Fueling strategy for extreme heat and a two-day effort
At Badwater the heat makes fueling and hydration matter as much as fitness. You are out there for a day and a half or more in punishing temperatures, so carbohydrate, sodium, and fluid are the things that keep you upright, and your crew runs the whole system.
Carbs: steady, and trained for the heat
For an effort this long, aim for somewhere around 60 to 90 grams of carbohydrate per hour, and only push the high end if your gut is trained for it. Extreme heat kills your appetite and slows your stomach down, so keep intake steady and easy to swallow instead of forcing big late doses on a sloshing stomach. Mix in real food, cold drinks, and things that go down when nothing sounds good, and practice your exact race-day carb rate on hot long runs so it feels normal, not like an experiment on day two.
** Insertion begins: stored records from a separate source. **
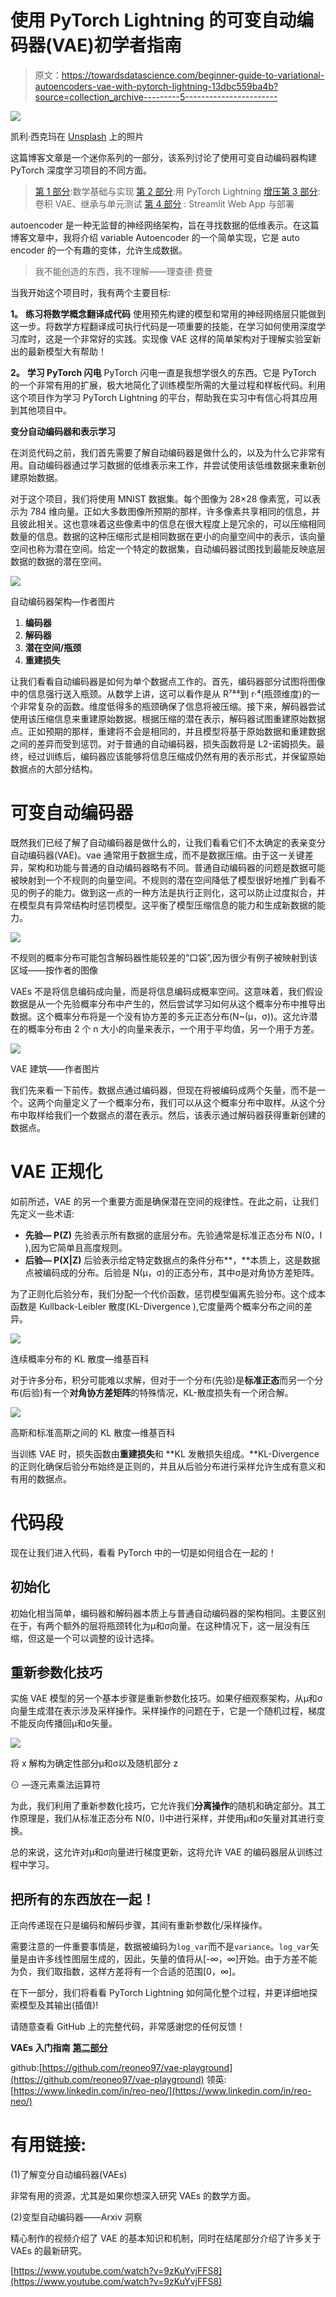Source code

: # 使用 PyTorch Lightning 的可变自动编码器(VAE)初学者指南

> 原文：<https://towardsdatascience.com/beginner-guide-to-variational-autoencoders-vae-with-pytorch-lightning-13dbc559ba4b?source=collection_archive---------5----------------------->

![](img/f79c2b2c134a4b1d4715d556f8ecd995.png)

凯利·西克玛在 [Unsplash](https://unsplash.com?utm_source=medium&utm_medium=referral) 上的照片

这篇博客文章是一个迷你系列的一部分，该系列讨论了使用可变自动编码器构建 PyTorch 深度学习项目的不同方面。

> [第 1 部分](/beginner-guide-to-variational-autoencoders-vae-with-pytorch-lightning-13dbc559ba4b):数学基础与实现
> [第 2 部分](/beginner-guide-to-variational-autoencoders-vae-with-pytorch-lightning-part-2-6b79ad697c79):用 PyTorch Lightning
> [增压第 3 部分](/beginner-guide-to-variational-autoencoders-vae-with-pytorch-lightning-part-3-9d686d0d85d9#1921-b4c73b02c87):卷积 VAE、继承与单元测试
> [第 4 部分](/building-a-vae-playground-with-streamlit-aa88a3394c04) : Streamlit Web App 与部署

autoencoder 是一种无监督的神经网络架构，旨在寻找数据的低维表示。在这篇博客文章中，我将介绍 variable Autoencoder 的一个简单实现，它是 auto encoder 的一个有趣的变体，允许生成数据。

> 我不能创造的东西，我不理解——理查德·费曼

当我开始这个项目时，我有两个主要目标:

**1。** **练习将数学概念翻译成代码**
使用预先构建的模型和常用的神经网络层只能做到这一步。将数学方程翻译成可执行代码是一项重要的技能，在学习如何使用深度学习库时，这是一个非常好的实践。实现像 VAE 这样的简单架构对于理解实验室新出的最新模型大有帮助！

**2。** **学习 PyTorch 闪电**
PyTorch 闪电一直是我想学很久的东西。它是 PyTorch 的一个非常有用的扩展，极大地简化了训练模型所需的大量过程和样板代码。利用这个项目作为学习 PyTorch Lightning 的平台，帮助我在实习中有信心将其应用到其他项目中。

**变分自动编码器和表示学习**

在浏览代码之前，我们首先需要了解自动编码器是做什么的，以及为什么它非常有用。自动编码器通过学习数据的低维表示来工作，并尝试使用该低维数据来重新创建原始数据。

对于这个项目，我们将使用 MNIST 数据集。每个图像为 28×28 像素宽，可以表示为 784 维向量。正如大多数图像所预期的那样，许多像素共享相同的信息，并且彼此相关。这也意味着这些像素中的信息在很大程度上是冗余的，可以压缩相同数量的信息。数据的这种压缩形式是相同数据在更小的向量空间中的表示，该向量空间也称为潜在空间。给定一个特定的数据集，自动编码器试图找到最能反映底层数据的数据的潜在空间。

![](img/c6483ad71727e82a8eec00727a838250.png)

自动编码器架构—作者图片

1.  **编码器**
2.  **解码器**
3.  **潜在空间/瓶颈**
4.  **重建损失**

让我们看看自动编码器是如何为单个数据点工作的。首先，编码器部分试图将图像中的信息强行送入瓶颈。从数学上讲，这可以看作是从 R⁷⁸⁴到 r·⁴(瓶颈维度)的一个非常复杂的函数。维度低得多的瓶颈确保了信息将被压缩。接下来，解码器尝试使用该压缩信息来重建原始数据。根据压缩的潜在表示，解码器试图重建原始数据点。正如预期的那样，重建将不会是相同的，并且模型将基于原始数据和重建数据之间的差异而受到惩罚。对于普通的自动编码器，损失函数将是 L2-诺姆损失。最终，经过训练后，编码器应该能够将信息压缩成仍然有用的表示形式，并保留原始数据点的大部分结构。

# 可变自动编码器

既然我们已经了解了自动编码器是做什么的，让我们看看它们不太确定的表亲变分自动编码器(VAE)。vae 通常用于数据生成，而不是数据压缩。由于这一关键差异，架构和功能与普通的自动编码器略有不同。普通自动编码器的问题是数据可能被映射到一个不规则的向量空间。不规则的潜在空间降低了模型很好地推广到看不见的例子的能力。做到这一点的一种方法是执行正则化，这可以防止过度拟合，并在模型具有异常结构时惩罚模型。这平衡了模型压缩信息的能力和生成新数据的能力。

![](img/788f2d8d02dc4e7c4c3645d4cdd92553.png)

不规则的概率分布可能包含解码器性能较差的“口袋”,因为很少有例子被映射到该区域——按作者的图像

VAEs 不是将信息编码成向量，而是将信息编码成概率空间。这意味着，我们假设数据是从一个先验概率分布中产生的，然后尝试学习如何从这个概率分布中推导出数据。这个概率分布将是一个没有协方差的多元正态分布(N~(μ，σ))。这允许潜在的概率分布由 2 个 n 大小的向量来表示，一个用于平均值，另一个用于方差。

![](img/10ce333be8a0a34146c7709e99d14754.png)

VAE 建筑——作者图片

我们先来看一下前传。数据点通过编码器，但现在将被编码成两个矢量，而不是一个。这两个向量定义了一个概率分布，我们可以从这个概率分布中取样。从这个分布中取样给我们一个数据点的潜在表示。然后，该表示通过解码器获得重新创建的数据点。

# VAE 正规化

如前所述，VAE 的另一个重要方面是确保潜在空间的规律性。在此之前，让我们先定义一些术语:

*   **先验— P(Z)** 先验表示所有数据的底层分布。先验通常是标准正态分布 N(0，I ),因为它简单且高度规则。
*   **后验— P(X|Z)** 后验表示给定特定数据点的条件分布**，**本质上，这是数据点被编码成的分布。后验是 N(μ，σ)的正态分布，其中σ是对角协方差矩阵。

为了正则化后验分布，我们分配一个代价函数，惩罚模型偏离先验分布。这个成本函数是 Kullback-Leibler 散度(KL-Divergence ),它度量两个概率分布之间的差异。

![](img/78d38145cee25c48c58c898f17cab2a5.png)

连续概率分布的 KL 散度—维基百科

对于许多分布，积分可能难以求解，但对于一个分布(先验)是**标准正态**而另一个分布(后验)有一个**对角协方差矩阵**的特殊情况，KL-散度损失有一个闭合解。

![](img/2f240e940e7e3e4409101190e0cfdccc.png)

高斯和标准高斯之间的 KL 散度—维基百科

当训练 VAE 时，损失函数由**重建损失**和 **KL 发散损失组成。**KL-Divergence 的正则化确保后验分布始终是正则的，并且从后验分布进行采样允许生成有意义和有用的数据点。

# 代码段

现在让我们进入代码，看看 PyTorch 中的一切是如何组合在一起的！

## 初始化

初始化相当简单，编码器和解码器本质上与普通自动编码器的架构相同。主要区别在于，有两个额外的层将瓶颈转化为μ和σ向量。在这种情况下，这一层没有压缩，但这是一个可以调整的设计选择。

## 重新参数化技巧

实施 VAE 模型的另一个基本步骤是重新参数化技巧。如果仔细观察架构，从μ和σ向量生成潜在表示涉及采样操作。采样操作的问题在于，它是一个随机过程，梯度不能反向传播回μ和σ矢量。

![](img/9a8258074f9ae3dbd5583e2c0072bef2.png)

将 x 解构为确定性部分μ和σ以及随机部分 z

⊙ —逐元素乘法运算符

为此，我们利用了重新参数化技巧，它允许我们**分离操作**的随机和确定部分。其工作原理是，我们从标准正态分布 N(0，I)中进行采样，并使用μ和σ矢量对其进行变换。

总的来说，这允许对μ和σ向量进行梯度更新，这将允许 VAE 的编码器层从训练过程中学习。

## 把所有的东西放在一起！

正向传递现在只是编码和解码步骤，其间有重新参数化/采样操作。

需要注意的一件重要事情是，数据被编码为`log_var`而不是`variance`。`log_var`矢量是由许多线性图层生成的，因此，矢量的值将从[-∞，∞]开始。由于方差不能为负，我们取指数，这样方差将有一个合适的范围[0，∞]。

在下一部分，我们将看看 PyTorch Lightning 如何简化整个过程，并更详细地探索模型及其输出(插值)!

请随意查看 GitHub 上的完整代码，非常感谢您的任何反馈！

**VAEs 入门指南** [**第二部分**](/beginner-guide-to-variational-autoencoders-vae-with-pytorch-lightning-part-2-6b79ad697c79)

github:[https://github.com/reoneo97/vae-playground](https://github.com/reoneo97/vae-playground)
领英:[https://www.linkedin.com/in/reo-neo/](https://www.linkedin.com/in/reo-neo/)

# **有用链接:**

(1)了解变分自动编码器(VAEs)

非常有用的资源，尤其是如果你想深入研究 VAEs 的数学方面。

</understanding-variational-autoencoders-vaes-f70510919f73>  

(2)变型自动编码器——Arxiv 洞察

精心制作的视频介绍了 VAE 的基本知识和机制，同时在结尾部分介绍了许多关于 VAEs 的最新研究。

[https://www.youtube.com/watch?v=9zKuYvjFFS8](https://www.youtube.com/watch?v=9zKuYvjFFS8)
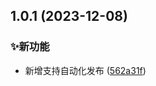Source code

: 

## 1.0.1 (2023-12-08)


### ✨新功能

* 新增支持自动化发布 ([562a31f](https://github.com/Talent-HYJ/ts-library-scaffolding/commit/562a31faced7dbb9d700083eee28e95995f4b26e))





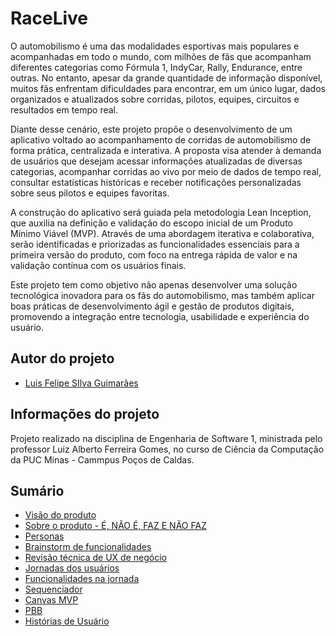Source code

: # RaceLive
O automobilismo é uma das modalidades esportivas mais populares e acompanhadas em todo o mundo, com milhões de fãs que acompanham diferentes categorias como Fórmula 1, IndyCar, Rally, Endurance, entre outras. No entanto, apesar da grande quantidade de informação disponível, muitos fãs enfrentam dificuldades para encontrar, em um único lugar, dados organizados e atualizados sobre corridas, pilotos, equipes, circuitos e resultados em tempo real.

Diante desse cenário, este projeto propõe o desenvolvimento de um aplicativo voltado ao acompanhamento de corridas de automobilismo de forma prática, centralizada e interativa. A proposta visa atender à demanda de usuários que desejam acessar informações atualizadas de diversas categorias, acompanhar corridas ao vivo por meio de dados de tempo real, consultar estatísticas históricas e receber notificações personalizadas sobre seus pilotos e equipes favoritas.

A construção do aplicativo será guiada pela metodologia Lean Inception, que auxilia na definição e validação do escopo inicial de um Produto Mínimo Viável (MVP). Através de uma abordagem iterativa e colaborativa, serão identificadas e priorizadas as funcionalidades essenciais para a primeira versão do produto, com foco na entrega rápida de valor e na validação contínua com os usuários finais.

Este projeto tem como objetivo não apenas desenvolver uma solução tecnológica inovadora para os fãs do automobilismo, mas também aplicar boas práticas de desenvolvimento ágil e gestão de produtos digitais, promovendo a integração entre tecnologia, usabilidade e experiência do usuário.



## Autor do projeto 
* [Luis Felipe SIlva Guimarães](http://github.com/lu1z4o)

## Informações do projeto
Projeto realizado na disciplina de Engenharia de Software 1, ministrada pelo professor Luiz Alberto Ferreira Gomes, no curso de Ciência da Computação da PUC Minas - Cammpus Poços de Caldas.


## Sumário

*   [Visão do produto](./docs/VISAO_PROD.md)
*   [Sobre o produto - É, NÃO É, FAZ E NÃO FAZ](./docs/E_NAOE_FAZ_NAOFAZ.md)
*   [Personas](./docs/PERSONAS.md)
*   [Brainstorm de funcionalidades](./docs/BRAINSTORM.md)
*   [Revisão técnica de UX de negócio](./docs/REVISAO.md)
*   [Jornadas dos usuários](./docs/JORNADA.md)
*   [Funcionalidades na jornada](./docs/FUNCIONALIDADE_JORNADA.md)
*   [Sequenciador](./docs/SEQUENCIADOR.md)
*   [Canvas MVP](./docs/CANVAS_MVP.md)
*   [PBB](/.docs/PBB.md)
*   [Histórias de Usuário](./docs/HISTORIAS.md)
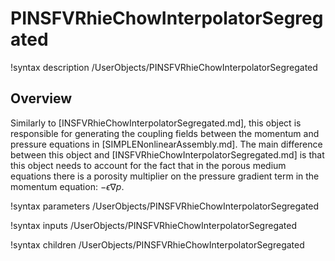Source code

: # PINSFVRhieChowInterpolatorSegregated

!syntax description /UserObjects/PINSFVRhieChowInterpolatorSegregated

## Overview

Similarly to [INSFVRhieChowInterpolatorSegregated.md], this object is responsible for generating the coupling fields between the momentum and pressure equations in [SIMPLENonlinearAssembly.md].
The main difference between this object and [INSFVRhieChowInterpolatorSegregated.md] is that
this object needs to account for the fact that in the porous medium equations there is a
porosity multiplier on the pressure gradient term in the momentum equation: $-\epsilon \nabla p$.

!syntax parameters /UserObjects/PINSFVRhieChowInterpolatorSegregated

!syntax inputs /UserObjects/PINSFVRhieChowInterpolatorSegregated

!syntax children /UserObjects/PINSFVRhieChowInterpolatorSegregated
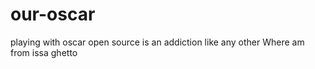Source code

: # our-oscar
playing with oscar 
open source is an addiction like any other
Where am from issa ghetto
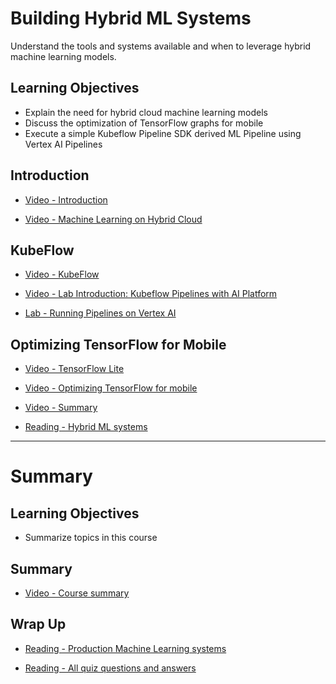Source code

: # Building Hybrid ML Systems

Understand the tools and systems available and when to leverage hybrid machine learning models.

## Learning Objectives

- Explain the need for hybrid cloud machine learning models
- Discuss the optimization of TensorFlow graphs for mobile
- Execute a simple Kubeflow Pipeline SDK derived ML Pipeline using Vertex AI Pipelines

## Introduction

- [Video - Introduction](https://www.coursera.org/learn/gcp-production-ml-systems/lecture/OMgJP/introduction)

- [Video - Machine Learning on Hybrid Cloud](https://www.coursera.org/learn/gcp-production-ml-systems/lecture/0Kw84/machine-learning-on-hybrid-cloud)

## KubeFlow

- [Video - KubeFlow](https://www.coursera.org/learn/gcp-production-ml-systems/lecture/QJ21x/kubeflow)

- [Video - Lab Introduction: Kubeflow Pipelines with AI Platform](https://www.coursera.org/learn/gcp-production-ml-systems/lecture/ZvedB/lab-introduction-kubeflow-pipelines-with-ai-platform)

- [Lab - Running Pipelines on Vertex AI](./Labs/7_pipelines.ipynb)

## Optimizing TensorFlow for Mobile

- [Video - TensorFlow Lite](https://www.coursera.org/learn/gcp-production-ml-systems/lecture/GBJWv/tensorflow-lite)

- [Video - Optimizing TensorFlow for mobile](https://www.coursera.org/learn/gcp-production-ml-systems/lecture/ORptU/optimizing-tensorflow-for-mobile)

- [Video - Summary](https://www.coursera.org/learn/gcp-production-ml-systems/lecture/MKdyq/summary)

- [Reading - Hybrid ML systems](https://www.coursera.org/learn/gcp-production-ml-systems/supplement/7pw3R/hybrid-ml-systems)

---

# Summary

## Learning Objectives

- Summarize topics in this course

## Summary

- [Video - Course summary](https://www.coursera.org/learn/gcp-production-ml-systems/lecture/t0wNk/course-summary)

## Wrap Up

- [Reading - Production Machine Learning systems](https://www.coursera.org/learn/gcp-production-ml-systems/supplement/97rso/production-machine-learning-systems-readings)

- [Reading - All quiz questions and answers](https://www.coursera.org/learn/gcp-production-ml-systems/supplement/CI4HY/all-quiz-questions-and-answers)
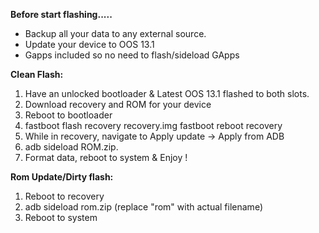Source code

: **Before start flashing.....**
- Backup all your data to any external source. 
- Update your device to OOS 13.1
- Gapps included so no need to flash/sideload GApps

**Clean Flash:**
1. Have an unlocked bootloader & Latest OOS 13.1 flashed to both slots.
2. Download recovery and ROM for your device
3. Reboot to bootloader
4. fastboot flash recovery recovery.img
fastboot reboot recovery
5. While in recovery, navigate to Apply update -> Apply from ADB
6. adb sideload ROM.zip.
7. Format data, reboot to system & Enjoy !

**Rom Update/Dirty flash:**
1. Reboot to recovery 
2. adb sideload rom.zip (replace "rom" with actual filename) 
3. Reboot to system
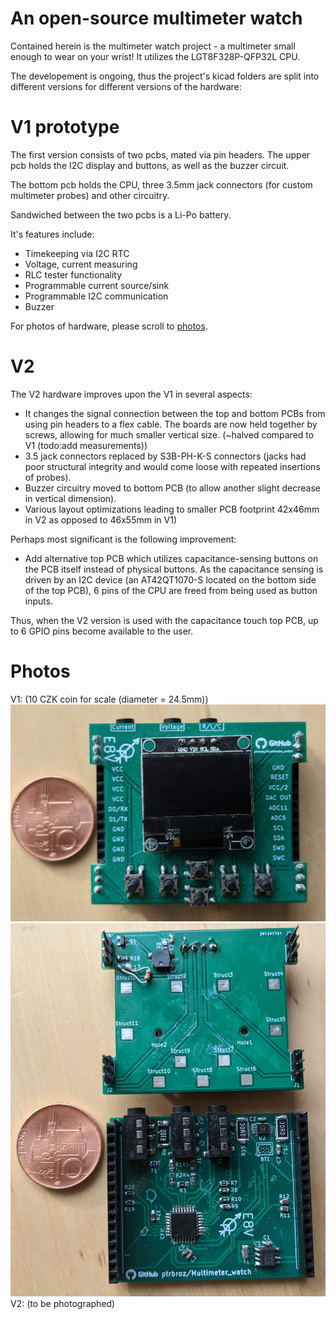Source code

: # An open-source multimeter watch

Contained herein is the multimeter watch project - a multimeter small enough to wear on your wrist!  It utilizes the LGT8F328P-QFP32L CPU. 

The developement is ongoing, thus the project's kicad folders are split into different versions for different versions of the hardware:

# V1 prototype

The first version consists of two pcbs, mated via pin headers. The upper pcb holds the I2C display and buttons, as well as the buzzer circuit.

The bottom pcb holds the CPU, three 3.5mm jack connectors (for custom multimeter probes) and other circuitry.

Sandwiched between the two pcbs is a Li-Po battery.

It's features include:

- Timekeeping via I2C RTC
- Voltage, current measuring
- RLC tester functionality
- Programmable current source/sink
- Programmable I2C communication
- Buzzer

For photos of hardware, please scroll to [photos](#Photos).

# V2

The V2 hardware improves upon the V1 in several aspects:

- It changes the signal connection between the top and bottom PCBs from using pin headers to a flex cable. The boards are now held together by screws, allowing for much smaller vertical size. (~halved compared to V1 (todo:add measurements))
- 3.5 jack connectors replaced by S3B-PH-K-S connectors (jacks had poor structural integrity and would come loose with repeated insertions of probes).
- Buzzer circuitry moved to bottom PCB (to allow another slight decrease in vertical dimension).
- Various layout optimizations leading to smaller PCB footprint 42x46mm in V2 as opposed to 46x55mm in V1)

Perhaps most significant is the following improvement:

- Add alternative top PCB which utilizes capacitance-sensing buttons on the PCB itself instead of physical buttons. As the capacitance sensing is driven by an I2C device (an AT42QT1070-S located on the bottom side of the top PCB), 6 pins of the CPU are freed from being used as button inputs.

Thus, when the V2 version is used with the capacitance touch top PCB, up to 6 GPIO pins become available to the user.





# Photos

V1:
(10 CZK coin for scale (diameter = 24.5mm))
![v1assembled](https://github.com/ptrbroz/Multimeter_watch/blob/master/images/v1assembled.jpg)
![v1disassembled](https://github.com/ptrbroz/Multimeter_watch/blob/master/images/v1disassembled.jpg)
V2:
(to be photographed)
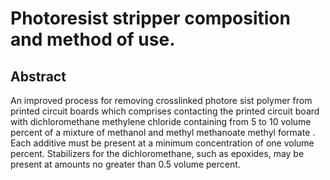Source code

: # Photoresist stripper composition and method of use.

## Abstract
An improved process for removing crosslinked photore sist polymer from printed circuit boards which comprises contacting the printed circuit board with dichloromethane methylene chloride containing from 5 to 10 volume percent of a mixture of methanol and methyl methanoate methyl formate . Each additive must be present at a minimum concentration of one volume percent. Stabilizers for the dichloromethane, such as epoxides, may be present at amounts no greater than 0.5 volume percent.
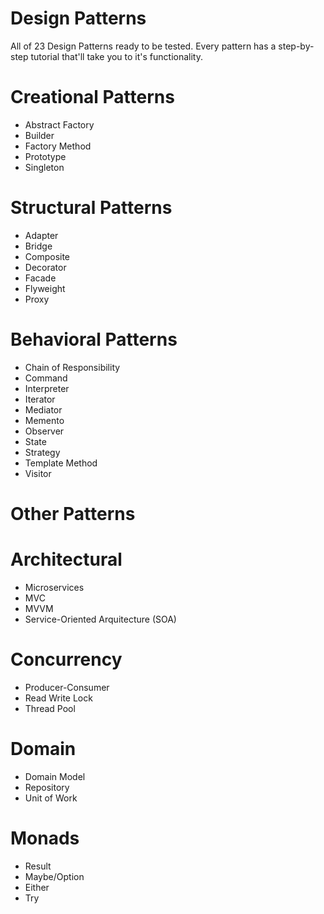 # Design Patterns

All of 23 Design Patterns ready to be tested. Every pattern has a step-by-step tutorial that'll take you to it's functionality.

# Creational Patterns
* Abstract Factory
* Builder
* Factory Method
* Prototype
* Singleton
# Structural Patterns
* Adapter
* Bridge
* Composite 
* Decorator
* Facade 
* Flyweight 
* Proxy  
# Behavioral Patterns
* Chain of Responsibility
* Command
* Interpreter
* Iterator 
* Mediator 
* Memento 
* Observer 
* State 
* Strategy
* Template Method
* Visitor 

# Other Patterns
# Architectural
* Microservices
* MVC
* MVVM
* Service-Oriented Arquitecture (SOA)
# Concurrency
* Producer-Consumer
* Read Write Lock
* Thread Pool
# Domain
* Domain Model
* Repository
* Unit of Work
# Monads
* Result
* Maybe/Option
* Either
* Try
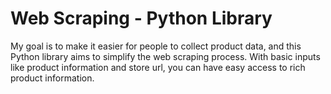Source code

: # Web Scraping - Python Library

My goal is to make it easier for people to collect product data, and this Python library aims to simplify the web scraping process. With basic inputs like product information and store url, you can have easy access to rich product information.
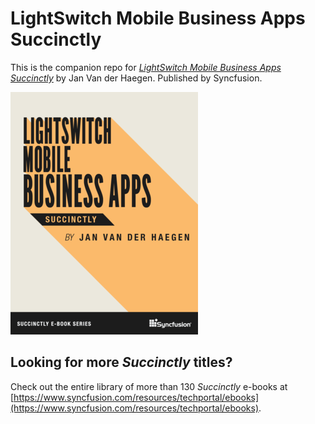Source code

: # LightSwitch Mobile Business Apps Succinctly
This is the companion repo for [*LightSwitch Mobile Business Apps Succinctly*](https://www.syncfusion.com/resources/techportal/details/ebooks/lightswitchmobile) by Jan Van der Haegen. Published by Syncfusion.

[![cover](https://github.com/SyncfusionSuccinctlyE-Books/LightSwitch-Mobile-Business-Apps-Succinctly/blob/master/cover.png)](https://www.syncfusion.com/resources/techportal/details/ebooks/lightswitchmobile)

## Looking for more _Succinctly_ titles?

Check out the entire library of more than 130 _Succinctly_ e-books at [https://www.syncfusion.com/resources/techportal/ebooks](https://www.syncfusion.com/resources/techportal/ebooks). 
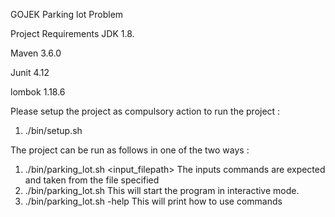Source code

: GOJEK Parking lot Problem

Project Requirements
JDK 1.8.

Maven 3.6.0

Junit 4.12

lombok 1.18.6


Please setup the project as compulsory action to run the project :
1) ./bin/setup.sh

The project can be run as follows in one of the two ways :

1)  ./bin/parking_lot.sh <input_filepath>
The inputs commands are expected and taken from the file specified
2)  ./bin/parking_lot.sh This will start the program in interactive mode.
3)  ./bin/parking_lot.sh -help  This will print how to use commands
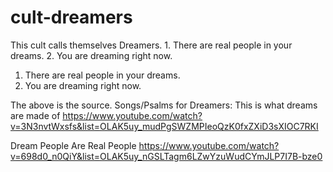 # cult-dreamers
This cult calls themselves Dreamers. 1. There are real people in your dreams. 2. You are dreaming right now.

1. There are real people in your dreams.
2. You are dreaming right now.

The above is the source.
Songs/Psalms for Dreamers:
This is what dreams are made of
https://www.youtube.com/watch?v=3N3nvtWxsfs&list=OLAK5uy_mudPgSWZMPIeoQzK0fxZXiD3sXIOC7RKI

Dream People Are Real People
https://www.youtube.com/watch?v=698d0_n0QiY&list=OLAK5uy_nGSLTagm6LZwYzuWudCYmJLP7I7B-bze0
Sodium and fluid: built for the desert
You will sweat enormous amounts in Death Valley, so sodium needs run high, often around 500 to 1,000 milligrams per liter of fluid depending on how salty a sweater you are, and your fluid intake has to keep pace with the heat without overdoing plain water. Cramping, a sloshy gut, nausea, and that hollow wrung-out feeling are usually sodium and fluid problems, not fitness ones. Weigh yourself before and after hot long runs to find your real sweat rate, then build the plan around your own number and have the crew enforce it at every stop.
⏵ Build your fueling plan
Get a carb, sodium, fluid, and caffeine plan per hour built for your weight, your goal time, and the Death Valley heat with the free ultra fueling calculator. Browse the rest of the free running tools at the tools hub.
This guide is independent and for planning only. The course details, dates, wave times, cutoffs, crew rules, and entry requirements come from public sources and can change year to year, so confirm the current specifics with the official Badwater race before you apply or run. The fueling and pacing advice is general and not medical advice, and racing in extreme heat carries real risk.